I expect that these 18 projects will give impetus and focus to what is already happening nationwide. In particular they will test the issues around contracting and funding and the THA will need to work closely with providers, since we are all learning the way forward. They will no doubt provide a forum also for wider political discussion about this concept of a public health service.

SO HOW DOES THIS AFFECT MEMBERS OF THIS ORGANISATION?

I've discussed the basic motivation for integrated care; where it's beginning to work in New Zealand already; and why we believe it is a fresh way forward. Now let's look at how this may affect you.

Some of you already have a good idea of what it means in your speciality. Some of you have already been involved in these projects. You have been among those generating ideas and putting them into practice.

I haven't talked today about hospitals or funding, two issues that I know are important to you because increasingly hospitals need to see themselves in the larger context of how health care is changing.

Your organisation and its members needs to understand these wider changes because they will in time have a profound effect on what hospitals do and how they work, and therefore on your work.
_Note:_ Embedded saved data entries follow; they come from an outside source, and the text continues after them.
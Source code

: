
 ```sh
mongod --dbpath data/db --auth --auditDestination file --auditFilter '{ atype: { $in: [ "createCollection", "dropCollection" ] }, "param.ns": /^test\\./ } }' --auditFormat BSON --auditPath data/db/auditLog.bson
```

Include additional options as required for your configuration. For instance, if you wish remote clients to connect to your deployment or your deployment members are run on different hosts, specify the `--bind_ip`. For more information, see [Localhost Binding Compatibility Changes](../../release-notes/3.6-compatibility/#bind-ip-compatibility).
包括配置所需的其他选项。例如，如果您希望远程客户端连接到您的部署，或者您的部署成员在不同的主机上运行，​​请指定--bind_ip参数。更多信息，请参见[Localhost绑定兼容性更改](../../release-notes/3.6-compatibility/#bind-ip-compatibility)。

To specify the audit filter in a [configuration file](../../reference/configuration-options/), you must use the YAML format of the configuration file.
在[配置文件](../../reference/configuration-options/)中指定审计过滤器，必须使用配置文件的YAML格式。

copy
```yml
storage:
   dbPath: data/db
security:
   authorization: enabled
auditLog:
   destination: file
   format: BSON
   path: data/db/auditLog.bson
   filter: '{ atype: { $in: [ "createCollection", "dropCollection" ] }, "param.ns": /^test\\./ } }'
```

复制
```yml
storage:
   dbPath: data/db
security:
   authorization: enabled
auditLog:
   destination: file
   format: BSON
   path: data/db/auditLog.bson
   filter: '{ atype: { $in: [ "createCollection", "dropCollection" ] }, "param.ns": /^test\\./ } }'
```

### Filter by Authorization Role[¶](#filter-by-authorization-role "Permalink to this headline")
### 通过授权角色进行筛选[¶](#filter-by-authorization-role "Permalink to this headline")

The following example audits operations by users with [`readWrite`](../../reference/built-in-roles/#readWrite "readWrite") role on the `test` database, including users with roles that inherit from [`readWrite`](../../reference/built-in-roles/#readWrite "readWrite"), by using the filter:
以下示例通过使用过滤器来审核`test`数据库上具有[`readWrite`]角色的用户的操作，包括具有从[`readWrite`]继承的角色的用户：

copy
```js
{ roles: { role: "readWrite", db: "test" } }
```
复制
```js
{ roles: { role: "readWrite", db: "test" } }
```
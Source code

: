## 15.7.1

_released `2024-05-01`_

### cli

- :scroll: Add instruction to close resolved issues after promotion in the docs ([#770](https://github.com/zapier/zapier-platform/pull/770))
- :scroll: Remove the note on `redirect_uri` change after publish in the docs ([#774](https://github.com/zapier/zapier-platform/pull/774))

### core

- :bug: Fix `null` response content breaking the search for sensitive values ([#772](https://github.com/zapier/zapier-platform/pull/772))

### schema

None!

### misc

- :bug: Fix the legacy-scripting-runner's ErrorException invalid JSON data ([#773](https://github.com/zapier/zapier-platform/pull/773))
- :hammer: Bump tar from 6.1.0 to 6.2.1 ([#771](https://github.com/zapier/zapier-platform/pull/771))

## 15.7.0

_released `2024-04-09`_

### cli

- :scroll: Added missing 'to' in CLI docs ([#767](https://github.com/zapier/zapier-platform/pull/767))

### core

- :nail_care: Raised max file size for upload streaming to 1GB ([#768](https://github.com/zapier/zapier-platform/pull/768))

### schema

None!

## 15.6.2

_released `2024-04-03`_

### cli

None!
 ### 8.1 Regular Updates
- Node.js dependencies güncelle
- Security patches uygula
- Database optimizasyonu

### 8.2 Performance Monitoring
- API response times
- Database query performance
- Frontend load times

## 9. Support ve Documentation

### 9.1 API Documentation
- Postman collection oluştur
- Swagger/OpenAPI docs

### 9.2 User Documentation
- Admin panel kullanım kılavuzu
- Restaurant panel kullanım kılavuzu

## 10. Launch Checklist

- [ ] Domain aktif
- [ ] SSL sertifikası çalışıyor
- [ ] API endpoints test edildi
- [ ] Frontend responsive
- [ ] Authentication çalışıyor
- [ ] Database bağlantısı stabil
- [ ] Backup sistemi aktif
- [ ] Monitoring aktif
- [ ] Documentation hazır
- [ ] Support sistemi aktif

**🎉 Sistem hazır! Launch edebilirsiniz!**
Hospitals, and yourselves as leaders in hospitals, will increasingly be involved in external relationships with GPs and others who have a legitimate interest in how you look after their patients for the short time they are in your care.

I hope that our public organisations won't be last on board. I hope they won't be slow to incorporate the values of partnership, co-operation and relationship building which must characterise integrated care arrangements.

Of course, regardless of the speed of progress of what we call integrated care, changes in technology will drive us in this direction anyway. In particular, powerful, low-cost information technologies will improve your capacity to make sound clinical decisions, a capacity of others to know what clinical decisions you are making and your capacity to help others with clinical decisions that they are making in their own context of health care.

In recognition of this I recently announced $3.5 million for the support of Information Technology initiatives, most of which are designed to gather up information from different related parts of the public health service and put it into a form that enables people to make more effective health decisions. I can tell you the queue for that $3.5 million was a mile long.

To share with you one very simple story of how it can help people to share information, I was discussing recently with an interested group information that they had gathered from GPs and the local CHE and discovered that at the paediatric out-patients clinic, for every twelve children who came along, there was only one new patient.

The benefits from sharing information through technology are obvious.

Integrated care is happening now.

In most areas it's growth will be incremental building up from current strengths as experiences gain, as relationships are strengthened, as confidence grows and as information is shared. You are going to be part of these changes. Your initiative is valuable now. As this sort of change picks up, and we try to understand how it will change our health service the knowledge, experience and expertise of our specialists is going to be crucial in assessing which roads are dead ends and where progress lies.

Today I have outlined how government is taking the next step in the direction of our public health service.

We endorse concepts of integrated care, we intend to provide clear guidance on how we see it contributing to improving the health of our communities.

Progress from here will be an open process - no-one has the monopoly on good ideas, in particular neither the Minister nor the policy advisers, and your contribution will certainly be welcomed.

The success of our public health service will depend on building relationships of confidence and trust within it. It's my responsibility to do that as a Minister and your responsibility as professional leaders in our public health service.